Task
Whenever a line in the entries below contains "title", copy that line.

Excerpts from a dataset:
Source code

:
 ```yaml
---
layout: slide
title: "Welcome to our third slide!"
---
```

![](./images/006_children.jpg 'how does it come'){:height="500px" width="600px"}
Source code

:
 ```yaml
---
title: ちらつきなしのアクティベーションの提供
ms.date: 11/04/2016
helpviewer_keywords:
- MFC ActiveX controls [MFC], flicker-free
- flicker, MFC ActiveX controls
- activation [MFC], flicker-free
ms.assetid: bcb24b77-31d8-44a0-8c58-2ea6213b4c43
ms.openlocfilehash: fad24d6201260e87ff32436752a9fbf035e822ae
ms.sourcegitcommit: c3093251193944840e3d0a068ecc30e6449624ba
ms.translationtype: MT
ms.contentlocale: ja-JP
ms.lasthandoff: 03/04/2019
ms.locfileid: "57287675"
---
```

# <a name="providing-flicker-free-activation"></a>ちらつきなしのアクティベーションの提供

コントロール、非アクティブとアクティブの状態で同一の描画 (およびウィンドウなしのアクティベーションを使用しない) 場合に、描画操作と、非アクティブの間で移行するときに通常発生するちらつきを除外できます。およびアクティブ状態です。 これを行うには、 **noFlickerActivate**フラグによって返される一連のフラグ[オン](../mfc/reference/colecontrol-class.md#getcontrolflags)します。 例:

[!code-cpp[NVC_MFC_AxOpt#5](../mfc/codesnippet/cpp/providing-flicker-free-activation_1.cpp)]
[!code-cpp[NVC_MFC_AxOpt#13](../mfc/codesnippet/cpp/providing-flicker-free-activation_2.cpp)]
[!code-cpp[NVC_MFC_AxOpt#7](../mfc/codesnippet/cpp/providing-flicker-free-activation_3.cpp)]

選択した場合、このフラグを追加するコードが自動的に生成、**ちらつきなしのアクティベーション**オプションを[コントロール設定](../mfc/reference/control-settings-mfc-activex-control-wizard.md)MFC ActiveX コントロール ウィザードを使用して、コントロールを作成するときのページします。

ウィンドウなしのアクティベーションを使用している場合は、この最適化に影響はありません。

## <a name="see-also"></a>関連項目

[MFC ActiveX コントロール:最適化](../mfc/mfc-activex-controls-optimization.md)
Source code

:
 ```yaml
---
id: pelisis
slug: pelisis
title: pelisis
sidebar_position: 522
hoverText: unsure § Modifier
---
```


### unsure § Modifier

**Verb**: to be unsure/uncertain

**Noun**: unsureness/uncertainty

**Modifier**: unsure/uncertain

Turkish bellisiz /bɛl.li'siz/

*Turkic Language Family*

Solved exercise
title: "Welcome to our third slide!"
title: ちらつきなしのアクティベーションの提供
title: pelisis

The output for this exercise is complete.